Prompt. Give the number of lines in the data below where the word "shields" appears, and nothing besides.

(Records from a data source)
▼
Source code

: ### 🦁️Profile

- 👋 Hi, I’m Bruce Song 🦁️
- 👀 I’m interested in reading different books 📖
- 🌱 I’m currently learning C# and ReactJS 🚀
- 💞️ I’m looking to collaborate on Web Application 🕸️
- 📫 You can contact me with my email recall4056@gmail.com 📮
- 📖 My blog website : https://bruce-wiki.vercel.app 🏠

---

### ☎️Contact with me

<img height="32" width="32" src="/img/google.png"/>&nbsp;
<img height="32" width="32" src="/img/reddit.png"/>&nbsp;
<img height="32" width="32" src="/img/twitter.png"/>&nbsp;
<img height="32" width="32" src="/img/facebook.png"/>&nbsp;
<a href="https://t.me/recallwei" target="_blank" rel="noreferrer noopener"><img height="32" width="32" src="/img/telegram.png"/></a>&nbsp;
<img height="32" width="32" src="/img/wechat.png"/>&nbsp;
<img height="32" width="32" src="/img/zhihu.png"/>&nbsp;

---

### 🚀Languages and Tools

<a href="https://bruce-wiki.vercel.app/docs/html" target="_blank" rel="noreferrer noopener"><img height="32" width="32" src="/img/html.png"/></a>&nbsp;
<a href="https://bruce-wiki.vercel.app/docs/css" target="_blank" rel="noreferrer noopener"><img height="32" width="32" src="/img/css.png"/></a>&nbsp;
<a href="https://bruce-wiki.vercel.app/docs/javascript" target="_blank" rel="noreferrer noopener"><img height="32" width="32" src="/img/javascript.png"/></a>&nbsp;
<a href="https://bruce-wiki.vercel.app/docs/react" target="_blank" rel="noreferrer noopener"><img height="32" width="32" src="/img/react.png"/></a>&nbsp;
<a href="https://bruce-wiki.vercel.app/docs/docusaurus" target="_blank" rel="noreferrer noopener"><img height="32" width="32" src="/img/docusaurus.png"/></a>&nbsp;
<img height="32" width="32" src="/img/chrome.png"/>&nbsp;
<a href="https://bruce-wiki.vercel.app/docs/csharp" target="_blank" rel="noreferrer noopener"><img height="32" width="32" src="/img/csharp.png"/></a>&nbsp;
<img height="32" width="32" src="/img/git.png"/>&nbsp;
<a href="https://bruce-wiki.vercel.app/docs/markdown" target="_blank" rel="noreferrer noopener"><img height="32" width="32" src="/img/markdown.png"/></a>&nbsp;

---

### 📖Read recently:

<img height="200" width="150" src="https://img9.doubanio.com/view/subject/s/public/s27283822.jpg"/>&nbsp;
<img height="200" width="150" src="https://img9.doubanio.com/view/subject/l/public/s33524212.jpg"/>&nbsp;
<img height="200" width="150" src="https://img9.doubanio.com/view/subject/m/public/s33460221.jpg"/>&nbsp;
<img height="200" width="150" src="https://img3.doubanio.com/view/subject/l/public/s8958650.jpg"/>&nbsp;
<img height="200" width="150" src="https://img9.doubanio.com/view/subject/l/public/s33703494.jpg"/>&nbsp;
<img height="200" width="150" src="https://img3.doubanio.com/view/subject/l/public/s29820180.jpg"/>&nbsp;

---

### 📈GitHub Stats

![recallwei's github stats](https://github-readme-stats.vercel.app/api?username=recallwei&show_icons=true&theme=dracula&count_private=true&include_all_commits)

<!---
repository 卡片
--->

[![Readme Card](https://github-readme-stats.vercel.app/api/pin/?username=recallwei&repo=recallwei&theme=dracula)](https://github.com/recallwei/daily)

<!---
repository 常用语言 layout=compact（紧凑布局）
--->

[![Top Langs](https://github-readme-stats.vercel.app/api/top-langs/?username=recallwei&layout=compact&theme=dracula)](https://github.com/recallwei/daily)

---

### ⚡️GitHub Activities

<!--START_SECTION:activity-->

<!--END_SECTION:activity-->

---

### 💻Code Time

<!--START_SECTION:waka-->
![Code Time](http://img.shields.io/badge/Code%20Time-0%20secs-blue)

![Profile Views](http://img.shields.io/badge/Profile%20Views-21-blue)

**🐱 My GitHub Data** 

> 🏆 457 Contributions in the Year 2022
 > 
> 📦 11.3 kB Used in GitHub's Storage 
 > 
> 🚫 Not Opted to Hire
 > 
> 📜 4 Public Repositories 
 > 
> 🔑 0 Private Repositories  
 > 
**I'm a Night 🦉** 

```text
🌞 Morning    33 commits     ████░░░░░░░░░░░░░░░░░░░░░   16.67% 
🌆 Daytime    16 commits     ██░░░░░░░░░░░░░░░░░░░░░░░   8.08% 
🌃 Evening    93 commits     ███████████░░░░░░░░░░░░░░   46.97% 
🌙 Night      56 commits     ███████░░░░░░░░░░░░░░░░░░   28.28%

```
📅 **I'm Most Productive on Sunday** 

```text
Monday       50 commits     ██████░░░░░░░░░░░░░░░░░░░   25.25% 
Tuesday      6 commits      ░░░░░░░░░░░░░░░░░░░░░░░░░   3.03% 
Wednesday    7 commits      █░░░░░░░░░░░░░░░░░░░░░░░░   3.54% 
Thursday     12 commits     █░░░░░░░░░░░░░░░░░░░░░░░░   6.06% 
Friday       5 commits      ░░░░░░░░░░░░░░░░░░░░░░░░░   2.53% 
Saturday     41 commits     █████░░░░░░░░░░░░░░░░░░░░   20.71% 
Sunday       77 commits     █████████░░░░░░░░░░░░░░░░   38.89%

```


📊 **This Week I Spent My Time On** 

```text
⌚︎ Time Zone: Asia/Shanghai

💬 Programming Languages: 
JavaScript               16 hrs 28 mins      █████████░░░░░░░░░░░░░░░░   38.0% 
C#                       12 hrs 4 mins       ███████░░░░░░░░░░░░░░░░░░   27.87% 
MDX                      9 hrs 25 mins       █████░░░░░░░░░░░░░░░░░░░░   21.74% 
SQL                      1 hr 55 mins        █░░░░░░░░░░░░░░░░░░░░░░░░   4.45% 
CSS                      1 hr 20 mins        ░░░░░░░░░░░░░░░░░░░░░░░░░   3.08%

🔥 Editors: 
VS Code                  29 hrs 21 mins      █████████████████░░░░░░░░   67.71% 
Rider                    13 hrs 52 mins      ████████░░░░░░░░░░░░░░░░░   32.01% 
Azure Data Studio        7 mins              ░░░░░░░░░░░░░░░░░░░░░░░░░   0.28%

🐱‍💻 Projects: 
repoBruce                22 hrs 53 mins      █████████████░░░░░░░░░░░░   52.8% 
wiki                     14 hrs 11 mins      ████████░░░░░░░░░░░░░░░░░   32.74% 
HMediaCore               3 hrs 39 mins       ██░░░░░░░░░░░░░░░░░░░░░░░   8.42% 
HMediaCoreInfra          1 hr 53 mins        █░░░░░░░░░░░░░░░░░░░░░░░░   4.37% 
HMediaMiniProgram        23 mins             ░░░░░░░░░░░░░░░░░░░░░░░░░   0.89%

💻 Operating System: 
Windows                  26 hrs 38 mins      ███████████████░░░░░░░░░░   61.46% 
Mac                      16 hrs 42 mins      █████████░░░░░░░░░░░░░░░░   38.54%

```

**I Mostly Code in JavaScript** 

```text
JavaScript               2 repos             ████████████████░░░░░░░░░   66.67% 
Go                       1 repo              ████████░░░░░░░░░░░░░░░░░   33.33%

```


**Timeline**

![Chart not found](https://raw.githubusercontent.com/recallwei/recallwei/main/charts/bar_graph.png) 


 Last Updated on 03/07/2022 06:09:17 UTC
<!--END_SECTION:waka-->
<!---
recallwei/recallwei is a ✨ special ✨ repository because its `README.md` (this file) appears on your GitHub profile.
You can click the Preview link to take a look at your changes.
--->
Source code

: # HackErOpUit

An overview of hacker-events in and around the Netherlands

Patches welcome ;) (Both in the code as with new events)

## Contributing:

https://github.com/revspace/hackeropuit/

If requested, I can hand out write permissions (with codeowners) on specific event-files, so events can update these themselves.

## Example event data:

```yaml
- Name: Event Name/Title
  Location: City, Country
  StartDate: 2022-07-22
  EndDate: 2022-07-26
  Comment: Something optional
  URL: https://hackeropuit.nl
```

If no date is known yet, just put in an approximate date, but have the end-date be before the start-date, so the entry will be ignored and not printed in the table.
▲
Answer section. 2